Most dog parents don’t think about their dog’s digestive systems until they notice something wrong. They see it in the yard (hopefully) or in the house (hopefully not). But your dog’s digestive system serves many important functions, and it deserves proactive – not just reactive support
What are the functions of a dog’s digestive system?
Dogs’ digestive systems serve multiple purposes, including:
- Digesting food
- Absorbing nutrients from food
- Eliminating waste from the body
- Maintaining the balance of fluid and electrolytes
In addition to these functions, the digestive system affects other critical systems within the body. For example, your dog’s gastrointestinal tract contains about 70% of their immune system. If a dog’s body isn’t receiving the nutrients it needs, its ability to fight off invading infections and diseases is considerably lowered. And it’s no secret that dogs’ brains – like ours – are linked to their gut health. In fact, the gut and brain are in constant communication, and there is substantial scientific evidence that their gut microbiomes affect dogs’ mood and behavior, including aggression and anxiety.
How does the digestive system work?
The digestive system is complex, involving many different organs, systems and functions within the body. But it can be broken down into four main components. Imagine that your dog is happily chowing down on their dinner. The first stop for their food is the…
Mouth and Esophagus – A dog’s digestive system starts in the mouth where the physical breakdown of food begins through chewing. Saliva is also produced here to help lubricate the food for quick passage down into the throat. Unlike humans, dogs’ saliva does not contain enzymes that help break down the food chemically. Next, the food travels down the esophagus to the…
Stomach – This muscular organ is where most of the digestion takes place. Gastric juices containing enzymes and acids break down the food. Compared to humans, dogs’ stomachs are more acidic, and the partially digested food stays in the stomach for considerably longer, 4-8 hours or more. Their stomachs can also expand to take in large amounts of food at once. This impressive food storage is a physical trait inherited from wolves, who often had to go for long periods of time between their meals. Once the food is broken down into a mushy substance called chyme, it’s passed into the…
Small Intestine – The main function of the small intestine is to finish digestion and absorb nutrients. It is divided into 3 sections: the duodenum, jejunum, and ileum. In the duodenum, secretions from the liver and pancreas help neutralize the acidity in the chyme. Next, in the jejunum and ileum, nutrients are absorbed through villi into the bloodstream. Dogs have much shorter intestines than humans, allowing for quicker nutrient absorption and travel time. Next, the undigested material moves to the…
Large Intestine – Larger in circumference but shorter in length than the small intestine, the large intestine consists of the cecum, where the small and large intestines meet, the colon, and the rectum. In the colon, water and electrolytes are absorbed and the remaining meal is compacted into solid waste form. This waste is stored in the rectum until it passes through the anus.
So, how long does this journey take? How long does it take for food to travel through a dog’s entire digestive system?

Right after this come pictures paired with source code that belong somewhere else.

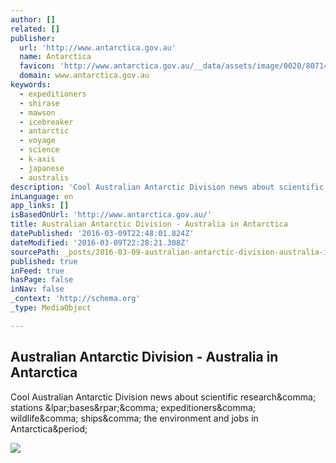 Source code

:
 ```yaml
---
author: []
related: []
publisher:
  url: 'http://www.antarctica.gov.au'
  name: Antarctica
  favicon: 'http://www.antarctica.gov.au/__data/assets/image/0020/80714/favicon32.png'
  domain: www.antarctica.gov.au
keywords:
  - expeditioners
  - shirase
  - mawson
  - icebreaker
  - antarctic
  - voyage
  - science
  - k-axis
  - japanese
  - australis
description: 'Cool Australian Antarctic Division news about scientific research, stations (bases), expeditioners, wildlife, ships, the environment and jobs in Antarctica.'
inLanguage: en
app_links: []
isBasedOnUrl: 'http://www.antarctica.gov.au/'
title: Australian Antarctic Division - Australia in Antarctica
datePublished: '2016-03-09T22:48:01.824Z'
dateModified: '2016-03-09T22:28:21.308Z'
sourcePath: _posts/2016-03-09-australian-antarctic-division-australia-in-antarctica.md
published: true
inFeed: true
hasPage: false
inNav: false
_context: 'http://schema.org'
_type: MediaObject

---
```

<article style=""><h1>Australian Antarctic Division - Australia in Antarctica</h1><p>Cool Australian Antarctic Division news about scientific research&amp;comma; stations &amp;lpar;bases&amp;rpar;&amp;comma; expeditioners&amp;comma; wildlife&amp;comma; ships&amp;comma; the environment and jobs in Antarctica&amp;period;</p><img src="http://www.antarctica.gov.au/__data/assets/image/0008/163187/home-map.png" /></article>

The time it takes for food to travel through a dog’s digestive system is between 4 and 10 hours, depending on a variety of factors, including:
Water – Drinking water helps dogs to digest their meals more efficiently. Lack of hydration slows the process down.
Diet – Heavily process meals with low-quality ingredients will take the body significantly longer to digest than meals with real, high-quality ingredients.
Exercise – Regular exercise helps keep their digestive systems regular, with moving the body linked to more efficient movement within the bowels.
Size and Age – Smaller dogs and puppies digest their meals quicker than larger and adult dogs.
How can we maintain our dogs’ digestive health?
As stated above, dog parents should make sure that their dogs are drinking enough water, getting regular exercise, and eating a high quality, minimally processed diet with easily digestible protein and insoluble fiber sources, which help absorb water and improve the efficiency of the digestive system. You can also feed them probiotics, live organisms that support gut health. Dogswell® Gut Health Jerky Treats are an easy way to give them beneficial probiotics, protein, and gentle fiber from real pumpkin.
What should I do if my dog is having digestion issues?
If your dog is experiencing any signs of digestive problems – diarrhea, vomiting, loss of appetite or weight loss, lethargy, constipation, bloating, or excessive flatulence – your best bet is to call your veterinarian right away. She or he can examine your dog and do a fecal test to find out what’s causing the distress. Once it’s identified, you can discuss a medical and dietary plan of action to resolve the issues and maintain digestive – and overall – health.